Collected data entries
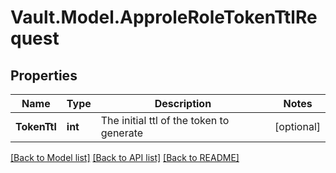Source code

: # Vault.Model.ApproleRoleTokenTtlRequest

## Properties

Name | Type | Description | Notes
------------ | ------------- | ------------- | -------------
**TokenTtl** | **int** | The initial ttl of the token to generate | [optional] 

[[Back to Model list]](../README.md#documentation-for-models) [[Back to API list]](../README.md#documentation-for-api-endpoints) [[Back to README]](../README.md)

= WHAT TO DO =
Write every entry out again exactly, images omitted.

= SOLUTION FOR THIS TASK =
Source code

: # Vault.Model.ApproleRoleTokenTtlRequest

## Properties

Name | Type | Description | Notes
------------ | ------------- | ------------- | -------------
**TokenTtl** | **int** | The initial ttl of the token to generate | [optional] 

[[Back to Model list]](../README.md#documentation-for-models) [[Back to API list]](../README.md#documentation-for-api-endpoints) [[Back to README]](../README.md)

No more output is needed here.